====== DATA FOR REVIEW

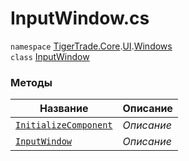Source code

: 
# InputWindow.cs
`namespace` [TigerTrade.Core](../../../TigerTrade.Core.md).[UI](../../../TigerTrade.Core/UI.md).[Windows](../../../TigerTrade.Core/UI/Windows.md)  
    `class` [InputWindow](../../InputWindow.cs.md)

### Методы
| Название | Описание |
| --- | --- |
| [`InitializeComponent`](./Методы/InitializeComponent.md) | *Описание* |
| [`InputWindow`](./Методы/InputWindow.md) | *Описание* |
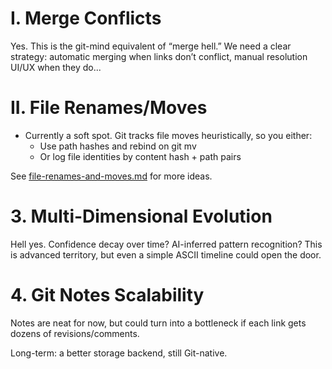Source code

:# I. Merge Conflicts 

Yes. This is the git-mind equivalent of “merge hell.” We need a clear strategy: automatic merging when links don’t conflict, manual resolution UI/UX when they do...

# II. File Renames/Moves

- Currently a soft spot. Git tracks file moves heuristically, so you either:
	- Use path hashes and rebind on git mv
	- Or log file identities by content hash + path pairs

See [file-renames-and-moves.md](docs/file-renames-and-moves.md) for more ideas.

# 3. Multi-Dimensional Evolution 

Hell yes. Confidence decay over time? AI-inferred pattern recognition? This is advanced territory, but even a simple ASCII timeline could open the door.

# 4. Git Notes Scalability

Notes are neat for now, but could turn into a bottleneck if each link gets dozens of revisions/comments. 

Long-term: a better storage backend, still Git-native.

============

**YOUR INSTRUCTIONS**
Which lines above include the word "path"? Return each one.

**ANSWER BELOW**
	- Use path hashes and rebind on git mv
	- Or log file identities by content hash + path pairs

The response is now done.